# WORK INSTRUCTIONS
Each entry must be output once more without any change.

# Recorded data

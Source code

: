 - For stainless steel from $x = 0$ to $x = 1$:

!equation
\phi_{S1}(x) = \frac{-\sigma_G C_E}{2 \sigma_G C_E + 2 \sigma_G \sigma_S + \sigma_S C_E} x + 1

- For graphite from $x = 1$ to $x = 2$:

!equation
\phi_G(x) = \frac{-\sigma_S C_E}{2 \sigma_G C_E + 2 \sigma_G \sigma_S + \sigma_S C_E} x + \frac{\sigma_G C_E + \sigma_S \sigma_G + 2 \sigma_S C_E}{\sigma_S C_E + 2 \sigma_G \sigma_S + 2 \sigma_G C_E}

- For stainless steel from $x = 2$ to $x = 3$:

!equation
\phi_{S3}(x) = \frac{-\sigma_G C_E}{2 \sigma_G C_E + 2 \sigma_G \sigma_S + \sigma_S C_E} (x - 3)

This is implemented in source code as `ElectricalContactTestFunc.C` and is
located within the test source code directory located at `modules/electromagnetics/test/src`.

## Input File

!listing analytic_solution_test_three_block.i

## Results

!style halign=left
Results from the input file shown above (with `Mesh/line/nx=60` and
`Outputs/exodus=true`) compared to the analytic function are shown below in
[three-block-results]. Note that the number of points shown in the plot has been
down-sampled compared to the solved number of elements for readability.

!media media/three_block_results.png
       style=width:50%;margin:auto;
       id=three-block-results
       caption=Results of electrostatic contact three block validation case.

# ANSWER SECTION
Source code

: - For stainless steel from $x = 0$ to $x = 1$:

!equation
\phi_{S1}(x) = \frac{-\sigma_G C_E}{2 \sigma_G C_E + 2 \sigma_G \sigma_S + \sigma_S C_E} x + 1

- For graphite from $x = 1$ to $x = 2$:

!equation
\phi_G(x) = \frac{-\sigma_S C_E}{2 \sigma_G C_E + 2 \sigma_G \sigma_S + \sigma_S C_E} x + \frac{\sigma_G C_E + \sigma_S \sigma_G + 2 \sigma_S C_E}{\sigma_S C_E + 2 \sigma_G \sigma_S + 2 \sigma_G C_E}

- For stainless steel from $x = 2$ to $x = 3$:

!equation
\phi_{S3}(x) = \frac{-\sigma_G C_E}{2 \sigma_G C_E + 2 \sigma_G \sigma_S + \sigma_S C_E} (x - 3)

This is implemented in source code as `ElectricalContactTestFunc.C` and is
located within the test source code directory located at `modules/electromagnetics/test/src`.

## Input File

!listing analytic_solution_test_three_block.i

## Results

!style halign=left
Results from the input file shown above (with `Mesh/line/nx=60` and
`Outputs/exodus=true`) compared to the analytic function are shown below in
[three-block-results]. Note that the number of points shown in the plot has been
down-sampled compared to the solved number of elements for readability.

!media media/three_block_results.png
       style=width:50%;margin:auto;
       id=three-block-results
       caption=Results of electrostatic contact three block validation case.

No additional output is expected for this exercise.